### Work to complete
Your answer is the lines below, exactly, from the one that contains "The individual who" through the one that contains "many of them as [items](#item).", both included.

====== Material shown ======

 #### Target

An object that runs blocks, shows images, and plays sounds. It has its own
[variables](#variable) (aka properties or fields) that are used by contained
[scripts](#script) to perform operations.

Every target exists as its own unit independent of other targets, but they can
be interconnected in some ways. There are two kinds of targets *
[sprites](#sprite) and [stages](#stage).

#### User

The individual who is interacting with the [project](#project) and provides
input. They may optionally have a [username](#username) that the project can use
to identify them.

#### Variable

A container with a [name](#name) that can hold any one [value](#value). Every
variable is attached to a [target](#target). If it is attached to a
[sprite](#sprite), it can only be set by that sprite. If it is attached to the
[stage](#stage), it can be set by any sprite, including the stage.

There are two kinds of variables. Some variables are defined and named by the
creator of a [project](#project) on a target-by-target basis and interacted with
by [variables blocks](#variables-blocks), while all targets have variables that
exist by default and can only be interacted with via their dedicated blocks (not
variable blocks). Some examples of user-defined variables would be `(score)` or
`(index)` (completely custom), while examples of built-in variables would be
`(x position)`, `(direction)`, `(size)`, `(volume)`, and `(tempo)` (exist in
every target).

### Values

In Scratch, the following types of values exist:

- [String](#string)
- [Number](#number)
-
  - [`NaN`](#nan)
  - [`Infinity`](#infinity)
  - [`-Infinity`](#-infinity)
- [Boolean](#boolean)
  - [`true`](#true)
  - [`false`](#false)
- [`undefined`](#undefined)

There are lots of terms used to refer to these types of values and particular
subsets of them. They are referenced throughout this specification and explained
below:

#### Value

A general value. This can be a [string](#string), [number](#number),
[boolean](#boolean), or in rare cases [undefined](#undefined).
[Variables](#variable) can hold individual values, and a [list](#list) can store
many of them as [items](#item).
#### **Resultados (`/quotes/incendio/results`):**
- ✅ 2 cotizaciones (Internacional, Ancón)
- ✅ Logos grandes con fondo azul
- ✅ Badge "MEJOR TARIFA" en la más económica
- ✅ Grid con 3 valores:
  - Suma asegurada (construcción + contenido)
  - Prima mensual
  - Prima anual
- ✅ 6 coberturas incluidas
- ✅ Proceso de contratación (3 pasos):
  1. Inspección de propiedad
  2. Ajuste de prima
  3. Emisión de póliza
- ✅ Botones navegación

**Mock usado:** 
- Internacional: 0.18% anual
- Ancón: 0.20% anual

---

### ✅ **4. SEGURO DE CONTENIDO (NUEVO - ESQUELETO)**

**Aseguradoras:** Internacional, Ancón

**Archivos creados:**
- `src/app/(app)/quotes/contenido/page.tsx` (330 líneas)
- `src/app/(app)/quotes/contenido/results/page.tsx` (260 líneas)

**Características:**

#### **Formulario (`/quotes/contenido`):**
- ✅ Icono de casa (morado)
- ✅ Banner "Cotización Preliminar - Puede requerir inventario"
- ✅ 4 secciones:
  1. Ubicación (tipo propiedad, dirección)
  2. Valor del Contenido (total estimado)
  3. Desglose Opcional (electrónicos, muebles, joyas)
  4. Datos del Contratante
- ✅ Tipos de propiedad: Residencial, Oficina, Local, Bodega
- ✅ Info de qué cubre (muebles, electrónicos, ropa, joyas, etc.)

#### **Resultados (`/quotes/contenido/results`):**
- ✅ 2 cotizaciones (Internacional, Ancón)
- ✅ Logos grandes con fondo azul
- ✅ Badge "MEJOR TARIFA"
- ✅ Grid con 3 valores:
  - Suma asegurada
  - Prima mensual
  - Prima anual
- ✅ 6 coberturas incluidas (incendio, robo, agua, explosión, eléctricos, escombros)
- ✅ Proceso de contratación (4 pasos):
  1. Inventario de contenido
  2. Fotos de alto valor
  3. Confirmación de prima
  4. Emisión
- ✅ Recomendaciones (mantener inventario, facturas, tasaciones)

======

### Exercise solution
The individual who is interacting with the [project](#project) and provides
input. They may optionally have a [username](#username) that the project can use
to identify them.

#### Variable

A container with a [name](#name) that can hold any one [value](#value). Every
variable is attached to a [target](#target). If it is attached to a
[sprite](#sprite), it can only be set by that sprite. If it is attached to the
[stage](#stage), it can be set by any sprite, including the stage.

There are two kinds of variables. Some variables are defined and named by the
creator of a [project](#project) on a target-by-target basis and interacted with
by [variables blocks](#variables-blocks), while all targets have variables that
exist by default and can only be interacted with via their dedicated blocks (not
variable blocks). Some examples of user-defined variables would be `(score)` or
`(index)` (completely custom), while examples of built-in variables would be
`(x position)`, `(direction)`, `(size)`, `(volume)`, and `(tempo)` (exist in
every target).

### Values

In Scratch, the following types of values exist:

- [String](#string)
- [Number](#number)
-
  - [`NaN`](#nan)
  - [`Infinity`](#infinity)
  - [`-Infinity`](#-infinity)
- [Boolean](#boolean)
  - [`true`](#true)
  - [`false`](#false)
- [`undefined`](#undefined)

There are lots of terms used to refer to these types of values and particular
subsets of them. They are referenced throughout this specification and explained
below:

#### Value

A general value. This can be a [string](#string), [number](#number),
[boolean](#boolean), or in rare cases [undefined](#undefined).
[Variables](#variable) can hold individual values, and a [list](#list) can store
many of them as [items](#item).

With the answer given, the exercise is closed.